◆ **ABOUT THIS TASK**
Lift out each line of the data that holds "zhèn".

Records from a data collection
::::::
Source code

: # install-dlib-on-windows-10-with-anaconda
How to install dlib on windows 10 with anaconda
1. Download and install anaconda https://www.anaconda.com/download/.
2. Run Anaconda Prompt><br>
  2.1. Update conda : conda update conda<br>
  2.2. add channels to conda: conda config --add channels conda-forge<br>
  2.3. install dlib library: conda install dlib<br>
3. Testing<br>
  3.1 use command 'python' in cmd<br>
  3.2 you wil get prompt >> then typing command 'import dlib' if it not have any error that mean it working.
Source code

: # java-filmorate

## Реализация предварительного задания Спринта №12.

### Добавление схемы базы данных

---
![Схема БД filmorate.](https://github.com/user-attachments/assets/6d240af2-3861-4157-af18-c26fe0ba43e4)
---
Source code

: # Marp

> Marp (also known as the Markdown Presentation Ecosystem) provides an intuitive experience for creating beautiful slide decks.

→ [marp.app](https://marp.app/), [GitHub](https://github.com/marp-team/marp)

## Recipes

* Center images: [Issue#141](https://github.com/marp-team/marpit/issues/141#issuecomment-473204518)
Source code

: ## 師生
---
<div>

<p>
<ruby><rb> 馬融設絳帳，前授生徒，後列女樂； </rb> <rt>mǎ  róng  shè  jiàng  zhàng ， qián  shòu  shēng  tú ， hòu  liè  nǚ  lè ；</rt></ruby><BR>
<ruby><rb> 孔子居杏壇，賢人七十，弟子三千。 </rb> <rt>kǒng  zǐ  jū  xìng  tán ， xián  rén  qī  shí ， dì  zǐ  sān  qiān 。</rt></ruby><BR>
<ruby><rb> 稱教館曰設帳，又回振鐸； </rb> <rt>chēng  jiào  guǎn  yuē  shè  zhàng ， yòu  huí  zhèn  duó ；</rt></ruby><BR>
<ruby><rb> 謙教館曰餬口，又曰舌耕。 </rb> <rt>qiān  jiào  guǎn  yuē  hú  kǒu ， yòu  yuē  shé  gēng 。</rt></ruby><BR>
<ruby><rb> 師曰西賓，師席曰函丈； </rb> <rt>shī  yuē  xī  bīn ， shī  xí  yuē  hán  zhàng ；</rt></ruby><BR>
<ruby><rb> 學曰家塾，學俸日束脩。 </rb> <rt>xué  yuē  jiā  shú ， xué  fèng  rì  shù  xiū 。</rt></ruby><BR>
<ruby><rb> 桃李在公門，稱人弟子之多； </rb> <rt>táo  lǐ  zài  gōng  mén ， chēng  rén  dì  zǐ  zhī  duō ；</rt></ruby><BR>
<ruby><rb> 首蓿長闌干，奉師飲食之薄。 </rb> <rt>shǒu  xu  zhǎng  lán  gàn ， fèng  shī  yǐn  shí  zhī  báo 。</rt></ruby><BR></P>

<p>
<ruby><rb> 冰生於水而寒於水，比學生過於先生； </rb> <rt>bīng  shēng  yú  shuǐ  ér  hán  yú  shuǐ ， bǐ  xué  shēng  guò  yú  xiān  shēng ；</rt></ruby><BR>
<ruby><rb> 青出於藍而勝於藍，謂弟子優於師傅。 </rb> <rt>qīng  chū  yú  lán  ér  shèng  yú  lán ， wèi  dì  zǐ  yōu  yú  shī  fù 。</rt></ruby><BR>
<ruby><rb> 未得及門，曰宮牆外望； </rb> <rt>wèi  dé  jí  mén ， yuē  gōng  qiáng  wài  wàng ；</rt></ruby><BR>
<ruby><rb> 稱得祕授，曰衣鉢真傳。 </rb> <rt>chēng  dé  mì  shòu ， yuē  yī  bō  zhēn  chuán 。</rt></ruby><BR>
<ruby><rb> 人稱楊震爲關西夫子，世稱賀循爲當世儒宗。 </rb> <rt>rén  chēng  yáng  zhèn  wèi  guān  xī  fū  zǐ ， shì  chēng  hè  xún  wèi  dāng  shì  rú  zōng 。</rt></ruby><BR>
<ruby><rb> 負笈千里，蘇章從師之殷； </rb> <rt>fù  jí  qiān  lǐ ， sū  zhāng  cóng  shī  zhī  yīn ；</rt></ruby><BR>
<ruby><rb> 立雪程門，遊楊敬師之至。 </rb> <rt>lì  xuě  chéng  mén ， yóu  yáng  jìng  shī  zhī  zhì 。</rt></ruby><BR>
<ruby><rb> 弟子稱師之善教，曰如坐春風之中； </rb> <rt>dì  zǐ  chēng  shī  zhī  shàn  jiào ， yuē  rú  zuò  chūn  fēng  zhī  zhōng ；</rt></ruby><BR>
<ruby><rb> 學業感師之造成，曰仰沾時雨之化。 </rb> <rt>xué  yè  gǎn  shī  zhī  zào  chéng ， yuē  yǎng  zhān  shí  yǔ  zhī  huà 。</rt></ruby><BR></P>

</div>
::::::
◆ **OUTPUT OF THE TASK**
<ruby><rb> 稱教館曰設帳，又回振鐸； </rb> <rt>chēng  jiào  guǎn  yuē  shè  zhàng ， yòu  huí  zhèn  duó ；</rt></ruby><BR>
<ruby><rb> 人稱楊震爲關西夫子，世稱賀循爲當世儒宗。 </rb> <rt>rén  chēng  yáng  zhèn  wèi  guān  xī  fū  zǐ ， shì  chēng  hè  xún  wèi  dāng  shì  rú  zōng 。</rt></ruby><BR>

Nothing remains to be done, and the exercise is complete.